___ Provided entries
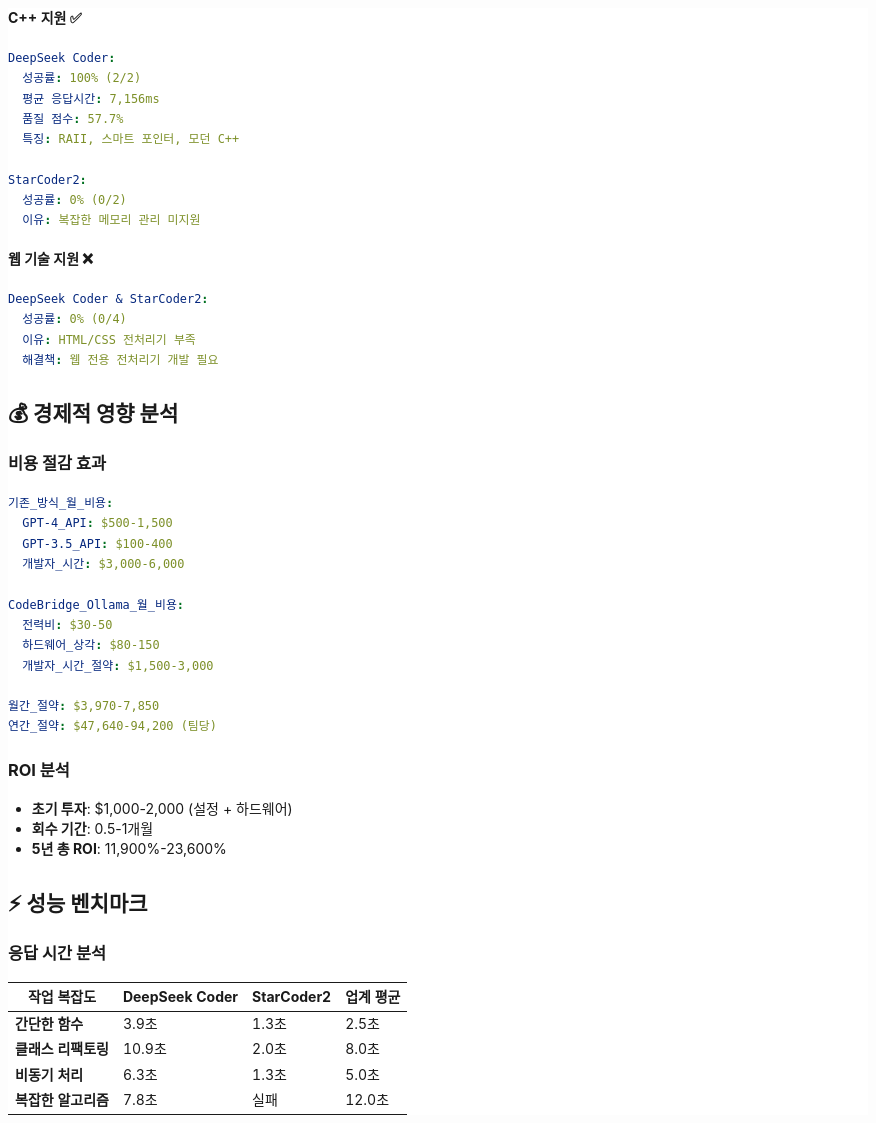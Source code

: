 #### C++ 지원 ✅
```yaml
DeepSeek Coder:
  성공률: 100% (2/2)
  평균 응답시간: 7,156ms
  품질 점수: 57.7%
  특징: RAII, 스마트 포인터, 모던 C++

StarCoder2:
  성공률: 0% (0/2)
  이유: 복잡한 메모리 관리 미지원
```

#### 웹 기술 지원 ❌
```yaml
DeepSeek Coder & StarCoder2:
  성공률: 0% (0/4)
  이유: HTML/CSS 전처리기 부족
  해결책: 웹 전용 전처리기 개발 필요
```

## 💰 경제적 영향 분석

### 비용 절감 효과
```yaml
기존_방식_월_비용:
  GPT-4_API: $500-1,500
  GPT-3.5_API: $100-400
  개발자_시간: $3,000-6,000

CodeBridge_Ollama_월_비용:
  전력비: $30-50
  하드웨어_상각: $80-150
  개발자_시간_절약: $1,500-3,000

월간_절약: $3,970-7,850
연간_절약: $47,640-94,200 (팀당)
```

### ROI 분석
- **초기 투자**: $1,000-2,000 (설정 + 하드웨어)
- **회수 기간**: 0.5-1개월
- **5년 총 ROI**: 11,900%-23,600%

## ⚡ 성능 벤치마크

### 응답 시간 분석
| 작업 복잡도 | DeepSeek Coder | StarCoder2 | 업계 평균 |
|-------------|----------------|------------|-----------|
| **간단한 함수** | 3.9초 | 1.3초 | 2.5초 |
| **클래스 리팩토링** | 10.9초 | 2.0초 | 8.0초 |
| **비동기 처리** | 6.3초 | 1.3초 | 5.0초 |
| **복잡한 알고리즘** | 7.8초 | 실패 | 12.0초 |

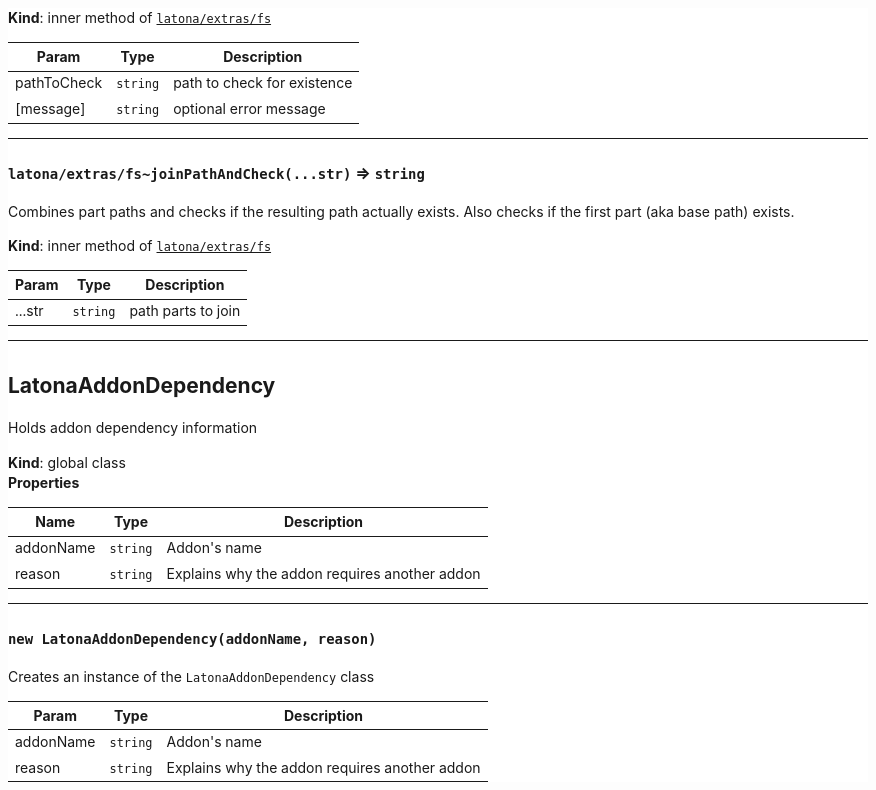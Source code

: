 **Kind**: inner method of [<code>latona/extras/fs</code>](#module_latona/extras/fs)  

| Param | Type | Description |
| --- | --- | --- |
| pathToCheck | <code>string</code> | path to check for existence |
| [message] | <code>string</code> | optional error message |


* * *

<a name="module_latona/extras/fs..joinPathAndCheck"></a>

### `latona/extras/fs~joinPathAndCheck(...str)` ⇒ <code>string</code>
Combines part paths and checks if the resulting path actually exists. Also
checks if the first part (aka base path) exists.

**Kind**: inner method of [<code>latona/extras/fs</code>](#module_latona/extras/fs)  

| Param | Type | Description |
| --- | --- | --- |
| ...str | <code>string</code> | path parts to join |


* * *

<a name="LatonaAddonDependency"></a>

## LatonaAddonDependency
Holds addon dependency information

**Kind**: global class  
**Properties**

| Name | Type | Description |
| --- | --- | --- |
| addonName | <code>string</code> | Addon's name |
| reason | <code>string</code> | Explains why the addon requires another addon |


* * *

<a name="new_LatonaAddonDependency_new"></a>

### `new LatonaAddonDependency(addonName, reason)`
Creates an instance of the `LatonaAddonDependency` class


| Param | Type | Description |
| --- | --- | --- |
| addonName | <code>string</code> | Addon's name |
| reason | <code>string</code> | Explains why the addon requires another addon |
______
What is needed is an exact transcription of every entry, minus the pictures.

Source code

: #### C++ 지원 ✅
```yaml
DeepSeek Coder:
  성공률: 100% (2/2)
  평균 응답시간: 7,156ms
  품질 점수: 57.7%
  특징: RAII, 스마트 포인터, 모던 C++

StarCoder2:
  성공률: 0% (0/2)
  이유: 복잡한 메모리 관리 미지원
```

#### 웹 기술 지원 ❌
```yaml
DeepSeek Coder & StarCoder2:
  성공률: 0% (0/4)
  이유: HTML/CSS 전처리기 부족
  해결책: 웹 전용 전처리기 개발 필요
```

## 💰 경제적 영향 분석

### 비용 절감 효과
```yaml
기존_방식_월_비용:
  GPT-4_API: $500-1,500
  GPT-3.5_API: $100-400
  개발자_시간: $3,000-6,000

CodeBridge_Ollama_월_비용:
  전력비: $30-50
  하드웨어_상각: $80-150
  개발자_시간_절약: $1,500-3,000

월간_절약: $3,970-7,850
연간_절약: $47,640-94,200 (팀당)
```

### ROI 분석
- **초기 투자**: $1,000-2,000 (설정 + 하드웨어)
- **회수 기간**: 0.5-1개월
- **5년 총 ROI**: 11,900%-23,600%

## ⚡ 성능 벤치마크

### 응답 시간 분석
| 작업 복잡도 | DeepSeek Coder | StarCoder2 | 업계 평균 |
|-------------|----------------|------------|-----------|
| **간단한 함수** | 3.9초 | 1.3초 | 2.5초 |
| **클래스 리팩토링** | 10.9초 | 2.0초 | 8.0초 |
| **비동기 처리** | 6.3초 | 1.3초 | 5.0초 |
| **복잡한 알고리즘** | 7.8초 | 실패 | 12.0초 |

Source code

: **Kind**: inner method of [<code>latona/extras/fs</code>](#module_latona/extras/fs)  

| Param | Type | Description |
| --- | --- | --- |
| pathToCheck | <code>string</code> | path to check for existence |
| [message] | <code>string</code> | optional error message |


* * *

<a name="module_latona/extras/fs..joinPathAndCheck"></a>

### `latona/extras/fs~joinPathAndCheck(...str)` ⇒ <code>string</code>
Combines part paths and checks if the resulting path actually exists. Also
checks if the first part (aka base path) exists.

**Kind**: inner method of [<code>latona/extras/fs</code>](#module_latona/extras/fs)  

| Param | Type | Description |
| --- | --- | --- |
| ...str | <code>string</code> | path parts to join |


* * *

<a name="LatonaAddonDependency"></a>

## LatonaAddonDependency
Holds addon dependency information

**Kind**: global class  
**Properties**

| Name | Type | Description |
| --- | --- | --- |
| addonName | <code>string</code> | Addon's name |
| reason | <code>string</code> | Explains why the addon requires another addon |


* * *

<a name="new_LatonaAddonDependency_new"></a>

### `new LatonaAddonDependency(addonName, reason)`
Creates an instance of the `LatonaAddonDependency` class


| Param | Type | Description |
| --- | --- | --- |
| addonName | <code>string</code> | Addon's name |
| reason | <code>string</code> | Explains why the addon requires another addon |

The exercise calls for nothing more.